* **Problem statement**:
Scan the material and copy out each line where the word "have" occurs.

* **Exercise data**:
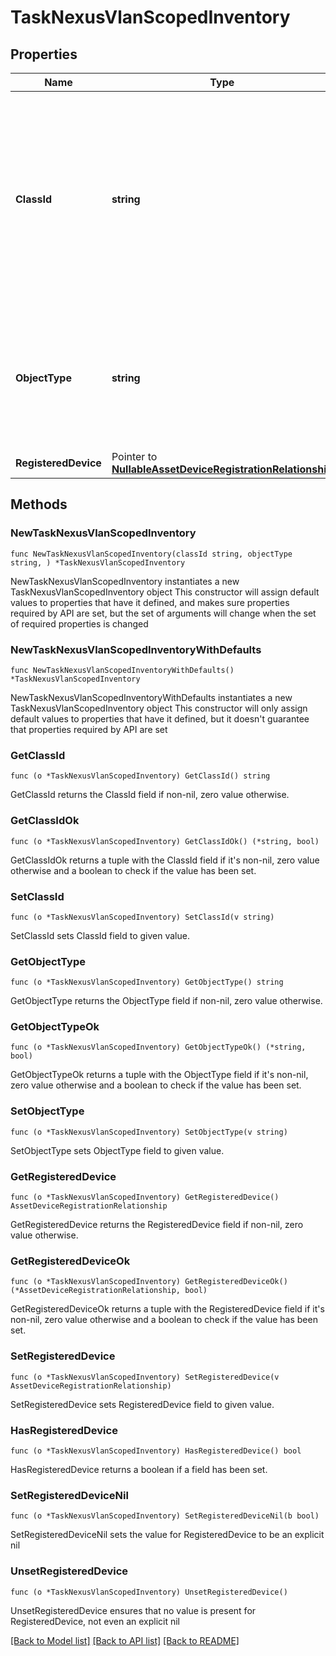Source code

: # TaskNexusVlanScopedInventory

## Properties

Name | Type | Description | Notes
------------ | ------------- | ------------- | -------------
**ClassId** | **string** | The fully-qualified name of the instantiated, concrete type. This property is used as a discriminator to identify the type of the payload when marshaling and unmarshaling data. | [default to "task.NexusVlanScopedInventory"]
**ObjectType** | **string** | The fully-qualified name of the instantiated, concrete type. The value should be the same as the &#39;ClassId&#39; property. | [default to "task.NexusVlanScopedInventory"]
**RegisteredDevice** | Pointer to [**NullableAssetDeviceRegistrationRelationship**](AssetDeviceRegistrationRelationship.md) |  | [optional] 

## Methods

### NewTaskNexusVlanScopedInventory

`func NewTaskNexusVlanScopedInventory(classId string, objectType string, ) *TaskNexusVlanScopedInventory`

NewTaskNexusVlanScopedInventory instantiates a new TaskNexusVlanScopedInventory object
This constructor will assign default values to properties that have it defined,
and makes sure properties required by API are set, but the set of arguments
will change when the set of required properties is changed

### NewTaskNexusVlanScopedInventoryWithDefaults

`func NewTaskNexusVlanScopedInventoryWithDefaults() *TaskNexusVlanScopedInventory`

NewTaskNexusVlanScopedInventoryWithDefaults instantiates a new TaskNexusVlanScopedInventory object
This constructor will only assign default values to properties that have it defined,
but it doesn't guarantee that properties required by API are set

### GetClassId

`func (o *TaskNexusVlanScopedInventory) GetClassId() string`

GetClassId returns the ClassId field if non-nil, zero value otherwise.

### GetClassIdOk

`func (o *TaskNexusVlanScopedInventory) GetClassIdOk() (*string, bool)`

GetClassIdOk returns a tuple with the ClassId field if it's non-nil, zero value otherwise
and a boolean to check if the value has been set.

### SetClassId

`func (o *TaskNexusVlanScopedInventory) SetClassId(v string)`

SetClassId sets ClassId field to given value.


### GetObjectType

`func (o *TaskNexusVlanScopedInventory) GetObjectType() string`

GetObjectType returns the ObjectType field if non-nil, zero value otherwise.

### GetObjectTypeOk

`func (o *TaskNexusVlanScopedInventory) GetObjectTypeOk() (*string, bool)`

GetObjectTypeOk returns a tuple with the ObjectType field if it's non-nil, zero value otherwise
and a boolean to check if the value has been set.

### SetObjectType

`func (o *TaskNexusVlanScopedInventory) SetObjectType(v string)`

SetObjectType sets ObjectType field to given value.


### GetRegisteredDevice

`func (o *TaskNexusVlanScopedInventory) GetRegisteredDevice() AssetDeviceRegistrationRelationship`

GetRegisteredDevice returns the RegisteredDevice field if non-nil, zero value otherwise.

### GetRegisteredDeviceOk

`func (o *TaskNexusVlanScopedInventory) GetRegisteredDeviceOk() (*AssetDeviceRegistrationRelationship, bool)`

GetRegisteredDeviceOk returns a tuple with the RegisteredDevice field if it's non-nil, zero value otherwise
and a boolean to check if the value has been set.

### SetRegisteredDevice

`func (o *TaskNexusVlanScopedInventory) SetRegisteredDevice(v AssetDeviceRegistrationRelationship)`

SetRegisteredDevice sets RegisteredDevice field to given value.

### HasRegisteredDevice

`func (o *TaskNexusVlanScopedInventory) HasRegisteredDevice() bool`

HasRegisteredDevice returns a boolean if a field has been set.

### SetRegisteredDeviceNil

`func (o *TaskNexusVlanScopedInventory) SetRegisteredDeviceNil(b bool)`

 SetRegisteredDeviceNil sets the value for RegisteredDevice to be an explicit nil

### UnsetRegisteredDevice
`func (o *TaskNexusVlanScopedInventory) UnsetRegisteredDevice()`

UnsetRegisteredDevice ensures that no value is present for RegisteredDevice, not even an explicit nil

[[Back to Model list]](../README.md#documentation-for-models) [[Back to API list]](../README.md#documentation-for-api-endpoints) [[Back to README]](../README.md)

* **Task response**:
This constructor will assign default values to properties that have it defined,
This constructor will only assign default values to properties that have it defined,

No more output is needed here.